L’importance de la cybersécurité
Depuis plusieurs années, des cyberattaques aux conséquences souvent majeures se multiplient contre les hôpitaux, et les établissements français n’échappent pas à ce risque majeur. Pour faire face à ces menaces, l’article 22 de la loi de programmation militaire (LPM) impose aux opérateurs d’importance vitale (OIV, dont font partie les hôpitaux) le renforcement de la sécurité de leurs systèmes d’information : les systèmes d’information d’importance vitale (SIIV).
Tous les équipements connectés à Internet peuvent constituer un point d’entrée pour un intrus et cela pourra être le cas des équipements de la GTB. Les constructeurs sont donc amenés à prendre des dispositions pour assurer une cybersécurité sans faille.
Pour Justin Passaquet, « la technologie ECLYPSE permet de répondre aux potentiels nouveaux besoins hospitaliers, à la connectivité avec de nouveaux services, mais aussi de répondre à des questions de cybersécurité. Aujourd’hui, cette cybersécurité est une des premières préoccupations car les centres hospitaliers manipulent des données très sensibles et en très grand nombre. Si le réseau technique n’est pas protégé, la GTB peut devenir une porte d’entrée vers ces données. La gamme ECLYPSE apporte cette solution en s’insérant dans la chaîne de sécurité existante du client hospitalier. Mais cette cybersécurité doit évoluer en permanence avec des mises à jour en embarquant des certificats de sécurité du client, en passant des certifications et avec des régulateurs BACnet/SC pour assurer des liaisons sécurisées entre les appareils de GTB ».
« Afin de répondre aux enjeux et exigences spécifiques de la cybersécurité des infrastructures et de leurs équipements connectés, explique de son côté Fabrice Broutin, Schneider Electric a constitué des équipes et développé des centres de compétence dédiés. Dans ce contexte, nos experts en réseaux industriels et cybersécurité sont à même d’accompagner les établissements de santé dans leurs démarches de sécurisation de leurs systèmes industriels et d’homologation de leurs systèmes d’information d’importance vitale, selon la loi de programmation militaire. »

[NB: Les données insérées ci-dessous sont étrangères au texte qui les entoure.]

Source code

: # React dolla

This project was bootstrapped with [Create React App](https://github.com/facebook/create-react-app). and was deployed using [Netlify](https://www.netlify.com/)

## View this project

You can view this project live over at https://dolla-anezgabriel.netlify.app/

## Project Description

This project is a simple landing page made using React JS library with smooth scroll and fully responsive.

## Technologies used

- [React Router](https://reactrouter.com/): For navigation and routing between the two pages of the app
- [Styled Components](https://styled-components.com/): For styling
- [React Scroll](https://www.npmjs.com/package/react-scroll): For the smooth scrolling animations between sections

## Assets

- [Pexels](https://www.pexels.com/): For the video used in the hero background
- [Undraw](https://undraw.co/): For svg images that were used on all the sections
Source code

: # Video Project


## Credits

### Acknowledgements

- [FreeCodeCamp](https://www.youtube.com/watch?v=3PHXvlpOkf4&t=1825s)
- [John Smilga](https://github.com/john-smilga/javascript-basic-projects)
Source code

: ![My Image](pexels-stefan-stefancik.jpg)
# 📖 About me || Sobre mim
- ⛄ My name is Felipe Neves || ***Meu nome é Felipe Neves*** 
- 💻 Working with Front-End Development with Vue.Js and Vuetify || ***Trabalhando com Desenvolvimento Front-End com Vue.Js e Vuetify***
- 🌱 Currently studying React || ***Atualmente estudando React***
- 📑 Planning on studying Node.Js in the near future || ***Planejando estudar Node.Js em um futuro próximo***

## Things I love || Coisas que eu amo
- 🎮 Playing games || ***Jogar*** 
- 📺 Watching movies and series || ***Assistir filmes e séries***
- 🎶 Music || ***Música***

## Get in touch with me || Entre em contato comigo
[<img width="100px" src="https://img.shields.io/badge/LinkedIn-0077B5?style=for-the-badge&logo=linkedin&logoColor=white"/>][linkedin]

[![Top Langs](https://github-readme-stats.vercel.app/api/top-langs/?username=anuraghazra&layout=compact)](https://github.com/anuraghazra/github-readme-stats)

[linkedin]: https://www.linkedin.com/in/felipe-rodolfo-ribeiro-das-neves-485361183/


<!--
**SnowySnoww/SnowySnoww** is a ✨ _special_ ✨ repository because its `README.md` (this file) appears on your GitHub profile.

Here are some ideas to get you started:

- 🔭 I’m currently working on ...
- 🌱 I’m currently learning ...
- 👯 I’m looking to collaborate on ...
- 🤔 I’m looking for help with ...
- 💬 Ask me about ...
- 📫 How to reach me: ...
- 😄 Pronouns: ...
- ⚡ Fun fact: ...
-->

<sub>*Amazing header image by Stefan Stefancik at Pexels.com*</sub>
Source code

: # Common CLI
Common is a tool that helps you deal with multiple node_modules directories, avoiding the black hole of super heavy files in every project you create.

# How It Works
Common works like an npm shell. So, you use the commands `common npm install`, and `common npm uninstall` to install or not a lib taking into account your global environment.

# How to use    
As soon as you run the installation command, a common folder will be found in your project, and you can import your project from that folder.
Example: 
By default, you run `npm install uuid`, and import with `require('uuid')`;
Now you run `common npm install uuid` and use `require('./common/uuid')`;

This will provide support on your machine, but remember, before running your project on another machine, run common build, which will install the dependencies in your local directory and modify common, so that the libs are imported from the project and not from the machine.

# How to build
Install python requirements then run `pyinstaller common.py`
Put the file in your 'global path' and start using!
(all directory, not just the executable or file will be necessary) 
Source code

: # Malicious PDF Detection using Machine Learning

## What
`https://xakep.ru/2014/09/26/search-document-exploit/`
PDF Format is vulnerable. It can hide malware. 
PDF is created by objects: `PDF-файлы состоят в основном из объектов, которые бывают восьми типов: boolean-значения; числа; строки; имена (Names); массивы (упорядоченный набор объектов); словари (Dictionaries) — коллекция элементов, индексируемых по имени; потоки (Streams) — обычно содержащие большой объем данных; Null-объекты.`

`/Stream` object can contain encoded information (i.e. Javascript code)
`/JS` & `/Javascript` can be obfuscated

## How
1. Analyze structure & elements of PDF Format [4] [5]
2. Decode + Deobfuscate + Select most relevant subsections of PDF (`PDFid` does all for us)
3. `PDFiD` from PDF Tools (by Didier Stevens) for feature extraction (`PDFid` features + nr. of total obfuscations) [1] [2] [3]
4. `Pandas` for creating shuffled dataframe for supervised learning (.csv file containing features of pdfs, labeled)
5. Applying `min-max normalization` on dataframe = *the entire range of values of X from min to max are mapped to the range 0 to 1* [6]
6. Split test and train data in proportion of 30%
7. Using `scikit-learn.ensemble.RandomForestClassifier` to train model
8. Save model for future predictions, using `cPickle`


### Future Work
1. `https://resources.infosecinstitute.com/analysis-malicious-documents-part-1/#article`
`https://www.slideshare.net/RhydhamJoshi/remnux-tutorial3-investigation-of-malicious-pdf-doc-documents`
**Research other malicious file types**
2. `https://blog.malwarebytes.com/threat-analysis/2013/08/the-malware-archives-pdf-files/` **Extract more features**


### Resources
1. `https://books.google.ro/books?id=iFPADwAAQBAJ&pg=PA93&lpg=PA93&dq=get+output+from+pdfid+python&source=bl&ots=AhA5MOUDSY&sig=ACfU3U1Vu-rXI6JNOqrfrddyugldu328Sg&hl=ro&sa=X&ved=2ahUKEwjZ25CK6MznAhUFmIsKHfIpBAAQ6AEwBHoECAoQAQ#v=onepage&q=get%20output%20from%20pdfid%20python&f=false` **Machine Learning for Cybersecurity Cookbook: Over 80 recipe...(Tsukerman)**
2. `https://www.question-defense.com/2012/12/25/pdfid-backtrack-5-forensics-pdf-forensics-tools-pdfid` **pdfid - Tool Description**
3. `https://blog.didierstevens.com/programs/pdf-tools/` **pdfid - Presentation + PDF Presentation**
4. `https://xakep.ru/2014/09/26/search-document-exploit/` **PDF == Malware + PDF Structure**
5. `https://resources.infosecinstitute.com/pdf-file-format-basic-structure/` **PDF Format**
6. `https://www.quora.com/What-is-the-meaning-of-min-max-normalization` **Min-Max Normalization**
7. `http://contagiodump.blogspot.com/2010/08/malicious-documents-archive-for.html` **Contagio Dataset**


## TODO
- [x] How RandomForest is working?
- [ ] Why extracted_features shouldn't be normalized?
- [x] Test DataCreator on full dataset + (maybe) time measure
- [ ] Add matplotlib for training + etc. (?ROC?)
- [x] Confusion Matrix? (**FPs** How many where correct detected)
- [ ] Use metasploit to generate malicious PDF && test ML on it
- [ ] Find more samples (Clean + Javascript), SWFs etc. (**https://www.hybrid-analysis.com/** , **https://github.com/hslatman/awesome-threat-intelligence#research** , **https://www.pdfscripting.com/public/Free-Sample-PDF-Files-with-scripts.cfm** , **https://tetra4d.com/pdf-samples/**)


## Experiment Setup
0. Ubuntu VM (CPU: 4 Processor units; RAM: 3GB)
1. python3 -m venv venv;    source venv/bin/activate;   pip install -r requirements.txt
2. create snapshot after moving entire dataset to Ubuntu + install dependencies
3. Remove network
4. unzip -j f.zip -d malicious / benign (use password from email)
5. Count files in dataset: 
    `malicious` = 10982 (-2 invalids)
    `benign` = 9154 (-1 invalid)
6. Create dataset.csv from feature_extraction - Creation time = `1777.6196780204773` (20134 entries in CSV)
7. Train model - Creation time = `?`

Que sera l’hôpital de demain ?
Jérémy Mégrier note l’importance du BIM et du jumeau numérique pour optimiser le bâtiment et sa maintenance, l’importance de la data pour faire des modèles, analyser et anticiper les pannes ou les remplacements de filtres. Les services apportés aux patients se rapprochent de plus en plus du niveau attendu dans l’hôtellerie. Il est nécessaire de concevoir et de fournir un outil ouvert, communicant et évolutif pour intégrer les technologies de demain.
Et, précise Justin Passaquet : « Le maintien en conditions opérationnelles 365 jours/an est impératif. Et il y a des données dans la GTB qui permettent d’améliorer le parcours patient. »
L’hôpital de demain tendra vers le « zéro carbone » avec isolation et étanchéité renforcées, orientation du bâtiment optimisée, éclairage par LED généralisé, installation de climatisations plus efficaces ou production d’électricité verte. L’hôpital de demain sera aussi intelligent : check-in digital à l’entrée, exploitation des données pour optimiser les déplacements du personnel et des patients.